The thing with the walk.... the way the basic BsR construction works is that all baserunners start off with the same scoreRate (say 30%), whether they got on base via walk or triple.  It’s in the accounting for it in the B term that everything gets realigned properly.

The walk’s run value is very close to the chance that the random baserunner will score.  If the random baserunner is going to score say 30% of the time, then you know the guy getting on base with the walk and single will score less than 30% (while the double and triple will score more).  So, if the walk will score say 25% of the time, that makes the “getting on” value of the walk as .25 runs.  But, BaseRuns assigns .30 runs for that.  It overcompensates by +.05 runs in this illustration.  Walks can also move runners over.  But, since BsR overcompensated the getting on, it’s gotta nick the “moving over” that much.  As it turns out, it comes out to being very close to a wash, to the point that in certain run environments, the extra penalty in the B term will become negative.

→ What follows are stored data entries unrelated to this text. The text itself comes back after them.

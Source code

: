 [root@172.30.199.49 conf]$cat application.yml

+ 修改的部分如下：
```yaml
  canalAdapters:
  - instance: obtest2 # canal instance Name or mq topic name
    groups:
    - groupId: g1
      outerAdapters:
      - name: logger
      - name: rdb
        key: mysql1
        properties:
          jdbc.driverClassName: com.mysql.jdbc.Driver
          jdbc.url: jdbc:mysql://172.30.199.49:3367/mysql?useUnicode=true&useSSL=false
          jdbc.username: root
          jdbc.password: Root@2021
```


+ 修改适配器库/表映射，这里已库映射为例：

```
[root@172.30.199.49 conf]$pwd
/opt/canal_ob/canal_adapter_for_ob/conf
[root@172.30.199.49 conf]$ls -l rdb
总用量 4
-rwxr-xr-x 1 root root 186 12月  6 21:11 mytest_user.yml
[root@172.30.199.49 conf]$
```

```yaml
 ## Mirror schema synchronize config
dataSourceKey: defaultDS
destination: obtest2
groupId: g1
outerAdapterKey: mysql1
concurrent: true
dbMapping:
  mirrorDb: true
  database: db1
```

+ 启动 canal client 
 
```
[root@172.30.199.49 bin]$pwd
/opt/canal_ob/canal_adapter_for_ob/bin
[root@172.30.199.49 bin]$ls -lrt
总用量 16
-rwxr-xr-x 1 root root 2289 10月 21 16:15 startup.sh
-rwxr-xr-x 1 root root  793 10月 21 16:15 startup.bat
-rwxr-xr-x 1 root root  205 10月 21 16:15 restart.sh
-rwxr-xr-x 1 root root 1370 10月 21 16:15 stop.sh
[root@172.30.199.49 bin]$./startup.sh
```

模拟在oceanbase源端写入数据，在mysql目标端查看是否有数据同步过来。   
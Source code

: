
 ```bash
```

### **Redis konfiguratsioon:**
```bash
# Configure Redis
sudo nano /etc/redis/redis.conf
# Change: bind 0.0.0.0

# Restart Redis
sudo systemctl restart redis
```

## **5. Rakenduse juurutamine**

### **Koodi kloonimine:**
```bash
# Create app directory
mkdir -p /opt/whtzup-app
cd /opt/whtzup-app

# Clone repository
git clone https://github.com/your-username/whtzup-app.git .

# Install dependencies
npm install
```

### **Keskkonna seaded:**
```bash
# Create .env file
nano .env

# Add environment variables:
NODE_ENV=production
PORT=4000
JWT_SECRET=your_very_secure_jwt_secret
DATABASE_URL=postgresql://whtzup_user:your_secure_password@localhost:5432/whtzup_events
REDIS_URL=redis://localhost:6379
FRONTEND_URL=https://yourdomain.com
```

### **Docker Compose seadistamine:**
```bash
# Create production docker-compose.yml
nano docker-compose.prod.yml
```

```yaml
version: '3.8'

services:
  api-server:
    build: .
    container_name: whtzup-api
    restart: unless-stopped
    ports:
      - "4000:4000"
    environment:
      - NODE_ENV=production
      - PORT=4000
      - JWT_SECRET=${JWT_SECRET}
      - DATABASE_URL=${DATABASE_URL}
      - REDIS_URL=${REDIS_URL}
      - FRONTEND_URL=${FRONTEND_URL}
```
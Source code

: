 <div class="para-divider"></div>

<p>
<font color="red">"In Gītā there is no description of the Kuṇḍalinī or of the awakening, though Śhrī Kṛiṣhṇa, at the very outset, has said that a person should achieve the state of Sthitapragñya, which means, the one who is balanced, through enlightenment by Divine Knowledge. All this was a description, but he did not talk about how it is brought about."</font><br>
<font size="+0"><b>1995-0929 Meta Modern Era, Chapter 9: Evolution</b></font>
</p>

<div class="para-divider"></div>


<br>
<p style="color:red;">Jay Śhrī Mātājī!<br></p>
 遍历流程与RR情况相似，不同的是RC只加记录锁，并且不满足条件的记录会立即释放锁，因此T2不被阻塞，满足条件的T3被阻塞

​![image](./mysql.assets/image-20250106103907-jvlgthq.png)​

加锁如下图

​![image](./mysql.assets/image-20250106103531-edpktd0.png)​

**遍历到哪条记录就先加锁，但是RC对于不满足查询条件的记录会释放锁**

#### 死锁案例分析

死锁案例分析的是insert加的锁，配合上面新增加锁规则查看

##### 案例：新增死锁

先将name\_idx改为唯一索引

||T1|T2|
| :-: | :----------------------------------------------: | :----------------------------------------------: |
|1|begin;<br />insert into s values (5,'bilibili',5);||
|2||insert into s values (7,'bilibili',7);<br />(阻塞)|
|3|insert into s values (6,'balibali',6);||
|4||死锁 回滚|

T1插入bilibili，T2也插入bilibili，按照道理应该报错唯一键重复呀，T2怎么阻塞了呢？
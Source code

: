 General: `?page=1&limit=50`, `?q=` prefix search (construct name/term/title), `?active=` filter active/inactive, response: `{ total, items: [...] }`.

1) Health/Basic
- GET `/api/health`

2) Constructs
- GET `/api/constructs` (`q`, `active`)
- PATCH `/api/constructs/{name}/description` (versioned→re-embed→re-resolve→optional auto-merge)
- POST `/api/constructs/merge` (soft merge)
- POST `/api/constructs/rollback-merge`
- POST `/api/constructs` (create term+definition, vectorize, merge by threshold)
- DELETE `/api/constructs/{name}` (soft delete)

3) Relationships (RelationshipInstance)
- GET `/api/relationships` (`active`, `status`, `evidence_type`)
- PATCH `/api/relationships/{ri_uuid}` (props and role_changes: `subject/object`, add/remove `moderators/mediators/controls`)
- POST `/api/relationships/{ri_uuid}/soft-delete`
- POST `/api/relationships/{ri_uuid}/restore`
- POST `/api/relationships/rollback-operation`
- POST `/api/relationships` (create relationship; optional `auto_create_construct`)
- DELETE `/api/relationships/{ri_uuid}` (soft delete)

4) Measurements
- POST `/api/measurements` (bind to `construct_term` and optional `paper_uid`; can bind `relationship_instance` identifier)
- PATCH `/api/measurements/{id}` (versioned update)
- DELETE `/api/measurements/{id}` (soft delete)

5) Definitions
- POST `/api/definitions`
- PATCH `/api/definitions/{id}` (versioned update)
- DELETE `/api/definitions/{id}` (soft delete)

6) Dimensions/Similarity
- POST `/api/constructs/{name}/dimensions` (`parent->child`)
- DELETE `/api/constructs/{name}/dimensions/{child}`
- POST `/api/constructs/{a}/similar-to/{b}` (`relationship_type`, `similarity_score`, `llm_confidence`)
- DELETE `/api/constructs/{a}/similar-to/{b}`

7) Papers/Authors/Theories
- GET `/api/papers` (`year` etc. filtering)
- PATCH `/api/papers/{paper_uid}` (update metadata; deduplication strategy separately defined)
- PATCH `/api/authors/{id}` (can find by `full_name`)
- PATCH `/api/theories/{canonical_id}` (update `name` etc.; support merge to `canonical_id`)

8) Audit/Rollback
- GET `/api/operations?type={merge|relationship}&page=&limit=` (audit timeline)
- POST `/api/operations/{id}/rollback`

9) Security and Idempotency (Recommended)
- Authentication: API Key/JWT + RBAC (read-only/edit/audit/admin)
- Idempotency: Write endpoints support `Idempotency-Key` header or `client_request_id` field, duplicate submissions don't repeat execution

That’s the issue we’ve come up against, that while we’d like to create something independent on the environment, so that it can in fact be correct in any environment, it doesn’t work that clean.  I mean, it’s incredibly clean, as far as these systems go.  BaseRuns takes a back seat to no one.  But, you always have a couple of wrinkles to contend with. 

Wrinkles are better than holes.


#30    Dave Smyth      (see all posts) 2008/06/23 (Mon) @ 17:15

We now know that there is a theoretically ideal scoring context for baseball--it’s the context where the scoring rate of the BB is the same as the score rate for the avg runner. smile

Has Patriot (or anyone) done an accuracy test for real MLB teams of the HR adjusted version vs the non-HR adj version?


#31    Patriot      (see all posts) 2008/06/23 (Mon) @ 18:16

David, the formula you gave in #13 has a RMSE of 25.41 for teams 1990-2005 (except 1994).  This version

A = H + W - HR
B = (1.4*TB - .6*H - 3*HR + .1*W)*1.02
C = AB - H
D = HR

has a RMSE of 24.80.  The version of the no special treatment approach that I posted in #17 has a RMSE of 24.84 (if the multiplier is set at .633).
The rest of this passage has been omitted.